──────── PROVIDED ENTRIES

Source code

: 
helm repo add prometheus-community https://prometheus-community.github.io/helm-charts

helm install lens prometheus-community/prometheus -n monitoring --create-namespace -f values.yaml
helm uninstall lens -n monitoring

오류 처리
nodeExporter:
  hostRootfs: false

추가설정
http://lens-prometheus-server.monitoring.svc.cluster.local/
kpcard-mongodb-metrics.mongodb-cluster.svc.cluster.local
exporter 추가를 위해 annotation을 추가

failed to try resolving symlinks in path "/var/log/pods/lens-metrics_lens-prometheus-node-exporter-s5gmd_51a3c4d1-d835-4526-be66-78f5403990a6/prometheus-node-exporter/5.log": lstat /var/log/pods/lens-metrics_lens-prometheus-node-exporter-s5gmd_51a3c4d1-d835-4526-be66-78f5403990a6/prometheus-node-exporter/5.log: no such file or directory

────────────────

WORK REQUIRED. All records above must be printed again, exactly.

RESULT OF THIS TASK.
Source code

: 
helm repo add prometheus-community https://prometheus-community.github.io/helm-charts

helm install lens prometheus-community/prometheus -n monitoring --create-namespace -f values.yaml
helm uninstall lens -n monitoring

오류 처리
nodeExporter:
  hostRootfs: false

추가설정
http://lens-prometheus-server.monitoring.svc.cluster.local/
kpcard-mongodb-metrics.mongodb-cluster.svc.cluster.local
exporter 추가를 위해 annotation을 추가

failed to try resolving symlinks in path "/var/log/pods/lens-metrics_lens-prometheus-node-exporter-s5gmd_51a3c4d1-d835-4526-be66-78f5403990a6/prometheus-node-exporter/5.log": lstat /var/log/pods/lens-metrics_lens-prometheus-node-exporter-s5gmd_51a3c4d1-d835-4526-be66-78f5403990a6/prometheus-node-exporter/5.log: no such file or directory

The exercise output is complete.